2°/ que lorsque le salarié présente des éléments de fait constituant selon lui une discrimination directe ou indirecte, il appartient au juge d'apprécier si ces éléments dans leur ensemble laissent supposer l'existence d'une telle discrimination et, dans l'affirmative, il incombe à l'employeur de prouver que ses décisions sont justifiées par des éléments objectifs étrangers à toute discrimination ; qu'il résulte des énonciations de l'arrêt attaqué que la lettre de licenciement adresse le 22 juillet 2013 à M. J... indiquait : « Je tiens à préciser que vous avez mêlé l'UTG au sein de STP et que vous avez créé des conflits entre cette union et la société qui vous avait embauché » ; qu'il en résultait que l'appartenance et l'exercice d'une activité syndicale avaient été prises en considération dans la décision de licencier en sorte que le salarié présentait des éléments de fait laissant supposer l'existence d'une discrimination ; qu'en jugeant le contraire la cour d'appel, n'a pas tiré les conséquences légales qui s'évinçaient de ses propres constatations et violé les articles L. 1132-1, L. 1134-1 et L. 2141-5 du code du travail ;

3°/ qu'interdiction est faite au juge de dénaturer les documents de la cause ; que le salarié produisait sa carte d'adhésion au syndicat Union des travailleurs guyanais (UTG) pour l'année 2013 ; qu'il résultait par ailleurs de la lettre de licenciement, dont les termes sont reproduits par le jugement confirmé, que M. J... avait « mêlé l'UTG au sein de STP » ; qu'en retenant, par motifs adoptés, que le salarié n'établit pas qu'il est adhérent à ce syndicat ni qu'il a effectué des démarches auprès de ce syndicat dans le cadre de son activité professionnelle, la cour d'appel a dénaturé ces pièces, en violation du principe susrappelé. »

Réponse de la Cour

6. Ayant, par motifs propres et adoptés, constaté, d'une part que la lettre de licenciement reprochait au salarié quatre griefs parmi lesquels l'activité syndicale ne figurait pas, et d'autre part que l'existence de l'abandon de poste de la part du salarié depuis le 22 avril 2013, reproché à celui-ci dans la lettre de licenciement, était démontrée, de sorte que cette faute rendait impossible la poursuite du contrat de travail, la cour d'appel qui en a déduit l'absence d'éléments laissant supposer l'existence d'une discrimination en raison de l'activité syndicale, a légalement justifié sa décision.
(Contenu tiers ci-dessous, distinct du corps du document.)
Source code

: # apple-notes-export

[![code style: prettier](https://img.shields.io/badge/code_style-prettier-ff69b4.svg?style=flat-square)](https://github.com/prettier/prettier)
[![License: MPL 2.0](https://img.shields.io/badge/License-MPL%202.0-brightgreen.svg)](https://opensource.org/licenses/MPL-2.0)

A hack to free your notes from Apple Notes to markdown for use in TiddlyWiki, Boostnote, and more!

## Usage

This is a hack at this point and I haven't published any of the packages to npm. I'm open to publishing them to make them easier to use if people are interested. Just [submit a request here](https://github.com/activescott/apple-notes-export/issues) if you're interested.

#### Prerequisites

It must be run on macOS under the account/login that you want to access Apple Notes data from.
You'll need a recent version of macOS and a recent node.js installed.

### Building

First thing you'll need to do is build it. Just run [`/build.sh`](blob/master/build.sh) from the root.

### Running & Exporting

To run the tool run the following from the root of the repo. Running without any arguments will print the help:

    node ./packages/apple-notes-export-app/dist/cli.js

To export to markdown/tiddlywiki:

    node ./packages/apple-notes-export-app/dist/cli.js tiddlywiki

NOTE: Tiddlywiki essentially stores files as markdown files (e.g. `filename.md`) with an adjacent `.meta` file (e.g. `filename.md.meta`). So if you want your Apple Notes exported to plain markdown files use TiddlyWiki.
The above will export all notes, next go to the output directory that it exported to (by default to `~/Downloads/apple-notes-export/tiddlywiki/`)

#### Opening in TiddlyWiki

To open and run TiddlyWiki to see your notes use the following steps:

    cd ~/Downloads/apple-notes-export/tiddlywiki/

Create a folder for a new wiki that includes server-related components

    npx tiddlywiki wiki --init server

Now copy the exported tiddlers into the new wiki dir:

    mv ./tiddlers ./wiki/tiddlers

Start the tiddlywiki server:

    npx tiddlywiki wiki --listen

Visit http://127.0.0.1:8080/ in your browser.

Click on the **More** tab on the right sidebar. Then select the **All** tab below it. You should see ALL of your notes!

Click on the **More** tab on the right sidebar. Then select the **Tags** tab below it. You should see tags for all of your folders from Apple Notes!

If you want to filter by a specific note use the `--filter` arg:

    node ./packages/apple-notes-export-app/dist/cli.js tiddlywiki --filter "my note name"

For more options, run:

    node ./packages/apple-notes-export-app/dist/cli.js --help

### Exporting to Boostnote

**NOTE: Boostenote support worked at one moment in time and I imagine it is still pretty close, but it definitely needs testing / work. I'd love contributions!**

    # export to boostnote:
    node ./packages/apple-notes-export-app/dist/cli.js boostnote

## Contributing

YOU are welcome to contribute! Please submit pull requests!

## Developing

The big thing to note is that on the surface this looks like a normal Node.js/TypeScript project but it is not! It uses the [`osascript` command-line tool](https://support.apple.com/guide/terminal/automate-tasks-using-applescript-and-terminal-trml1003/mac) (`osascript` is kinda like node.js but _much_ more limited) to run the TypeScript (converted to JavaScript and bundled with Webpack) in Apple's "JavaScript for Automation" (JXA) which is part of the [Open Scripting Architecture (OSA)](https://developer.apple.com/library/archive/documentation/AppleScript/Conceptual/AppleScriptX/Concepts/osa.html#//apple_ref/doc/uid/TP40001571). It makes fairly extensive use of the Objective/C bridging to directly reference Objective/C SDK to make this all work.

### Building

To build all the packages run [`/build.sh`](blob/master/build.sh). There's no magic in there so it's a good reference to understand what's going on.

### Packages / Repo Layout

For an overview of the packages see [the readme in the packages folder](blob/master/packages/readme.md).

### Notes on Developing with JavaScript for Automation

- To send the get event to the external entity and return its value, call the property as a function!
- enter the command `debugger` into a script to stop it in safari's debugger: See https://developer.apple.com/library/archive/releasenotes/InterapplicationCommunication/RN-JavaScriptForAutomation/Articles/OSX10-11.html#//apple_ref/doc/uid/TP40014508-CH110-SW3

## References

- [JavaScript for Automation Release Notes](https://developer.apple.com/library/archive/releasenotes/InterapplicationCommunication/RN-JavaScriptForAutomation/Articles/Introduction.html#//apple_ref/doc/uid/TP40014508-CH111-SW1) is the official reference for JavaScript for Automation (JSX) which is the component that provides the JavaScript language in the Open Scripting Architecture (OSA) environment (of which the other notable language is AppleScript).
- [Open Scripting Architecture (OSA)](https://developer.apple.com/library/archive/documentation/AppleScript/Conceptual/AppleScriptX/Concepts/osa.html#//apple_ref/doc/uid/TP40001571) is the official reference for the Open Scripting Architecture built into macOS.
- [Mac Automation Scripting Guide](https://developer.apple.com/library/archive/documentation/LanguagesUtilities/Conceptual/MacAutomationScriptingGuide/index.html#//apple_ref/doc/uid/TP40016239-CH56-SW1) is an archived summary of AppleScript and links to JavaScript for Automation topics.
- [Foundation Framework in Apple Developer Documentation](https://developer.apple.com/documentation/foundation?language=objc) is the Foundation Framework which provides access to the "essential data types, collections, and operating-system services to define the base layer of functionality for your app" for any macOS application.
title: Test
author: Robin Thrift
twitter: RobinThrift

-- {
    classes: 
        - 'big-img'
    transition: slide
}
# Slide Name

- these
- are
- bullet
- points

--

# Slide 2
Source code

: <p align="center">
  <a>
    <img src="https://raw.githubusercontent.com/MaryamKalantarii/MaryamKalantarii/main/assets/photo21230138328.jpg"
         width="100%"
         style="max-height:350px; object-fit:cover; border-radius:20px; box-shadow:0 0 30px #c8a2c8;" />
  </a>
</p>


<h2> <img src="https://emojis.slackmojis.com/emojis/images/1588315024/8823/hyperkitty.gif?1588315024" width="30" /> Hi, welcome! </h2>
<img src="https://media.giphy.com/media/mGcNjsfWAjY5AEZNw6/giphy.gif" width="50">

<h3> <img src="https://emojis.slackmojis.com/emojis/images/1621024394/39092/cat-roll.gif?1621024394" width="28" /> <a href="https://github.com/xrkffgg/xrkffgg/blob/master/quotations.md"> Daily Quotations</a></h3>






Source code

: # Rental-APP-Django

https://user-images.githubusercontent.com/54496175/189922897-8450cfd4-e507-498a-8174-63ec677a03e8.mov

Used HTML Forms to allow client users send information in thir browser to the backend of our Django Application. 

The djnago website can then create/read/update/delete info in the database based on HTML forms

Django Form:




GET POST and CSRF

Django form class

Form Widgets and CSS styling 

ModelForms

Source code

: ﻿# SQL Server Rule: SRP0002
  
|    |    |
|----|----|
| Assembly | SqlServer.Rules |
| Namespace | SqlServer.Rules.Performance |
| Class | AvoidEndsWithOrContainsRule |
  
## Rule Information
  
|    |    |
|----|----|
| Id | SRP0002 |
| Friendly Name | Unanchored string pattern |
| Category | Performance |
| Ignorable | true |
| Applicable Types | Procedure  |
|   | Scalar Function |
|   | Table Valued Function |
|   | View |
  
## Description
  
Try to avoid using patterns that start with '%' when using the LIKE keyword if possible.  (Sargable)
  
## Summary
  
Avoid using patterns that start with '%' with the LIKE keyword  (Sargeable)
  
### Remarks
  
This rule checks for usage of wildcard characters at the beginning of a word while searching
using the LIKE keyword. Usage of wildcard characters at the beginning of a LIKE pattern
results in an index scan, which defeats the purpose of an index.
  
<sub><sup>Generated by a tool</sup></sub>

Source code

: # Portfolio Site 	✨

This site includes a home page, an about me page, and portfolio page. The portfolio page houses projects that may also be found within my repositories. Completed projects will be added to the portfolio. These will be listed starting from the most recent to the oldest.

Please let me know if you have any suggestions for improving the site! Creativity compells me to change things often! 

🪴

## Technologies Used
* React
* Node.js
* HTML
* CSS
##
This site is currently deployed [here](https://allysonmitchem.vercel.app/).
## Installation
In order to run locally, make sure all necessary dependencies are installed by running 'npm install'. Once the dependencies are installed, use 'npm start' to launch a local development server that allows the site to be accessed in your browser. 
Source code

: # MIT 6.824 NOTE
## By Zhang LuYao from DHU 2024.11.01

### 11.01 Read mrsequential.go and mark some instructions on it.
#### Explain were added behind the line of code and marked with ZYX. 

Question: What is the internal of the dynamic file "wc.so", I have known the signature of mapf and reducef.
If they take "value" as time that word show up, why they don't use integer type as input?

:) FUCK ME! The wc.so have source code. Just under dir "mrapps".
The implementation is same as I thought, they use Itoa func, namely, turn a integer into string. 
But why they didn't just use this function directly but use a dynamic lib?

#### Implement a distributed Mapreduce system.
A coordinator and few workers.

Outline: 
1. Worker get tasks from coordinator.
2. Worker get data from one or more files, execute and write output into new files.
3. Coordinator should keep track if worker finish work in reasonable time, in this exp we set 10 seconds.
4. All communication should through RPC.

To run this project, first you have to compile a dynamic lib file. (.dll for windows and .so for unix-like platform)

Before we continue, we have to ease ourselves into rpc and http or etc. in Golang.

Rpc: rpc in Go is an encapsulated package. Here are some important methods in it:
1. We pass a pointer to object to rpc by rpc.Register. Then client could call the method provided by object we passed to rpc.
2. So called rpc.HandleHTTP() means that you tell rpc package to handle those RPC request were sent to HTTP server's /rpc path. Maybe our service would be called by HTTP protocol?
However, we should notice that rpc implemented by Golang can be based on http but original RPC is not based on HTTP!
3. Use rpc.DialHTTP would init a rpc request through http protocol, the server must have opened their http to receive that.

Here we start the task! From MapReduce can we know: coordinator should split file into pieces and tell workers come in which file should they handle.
7. Le moyen, inopérant en sa troisième branche en ce qu'il critique des motifs surabondants, n'est pas fondé pour le surplus.

Mais sur le quatrième moyen, pris en sa première branche

Enoncé du moyen

8. Le syndicat fait grief à l'arrêt de déclarer irrecevable son action, alors « que le licenciement prononcé en considération de l'appartenance à un syndicat ou de l'exercice d'une activité syndicale porte atteinte aux intérêts collectifs de la profession représentée par un syndicat qui est donc recevable à demander réparation du préjudice en résultant ; en jugeant que le syndicat UTG ne démontre pas en quoi, le litige opposant M. J... à la société STP Manutention présente un intérêt collectif et n'a donc ni intérêt ni qualité à agir, la cour d'appel a violé l'article L. 2132-3 du code du travail. »

Réponse de la Cour

Vu l'article L. 2132-3 du code du travail :

9. Selon ce texte, les syndicats professionnels peuvent, devant toutes les juridictions, exercer les droits réservés à la partie civile concernant les faits portant un préjudice direct ou indirect à l'intérêt collectif de la profession qu'ils représentent.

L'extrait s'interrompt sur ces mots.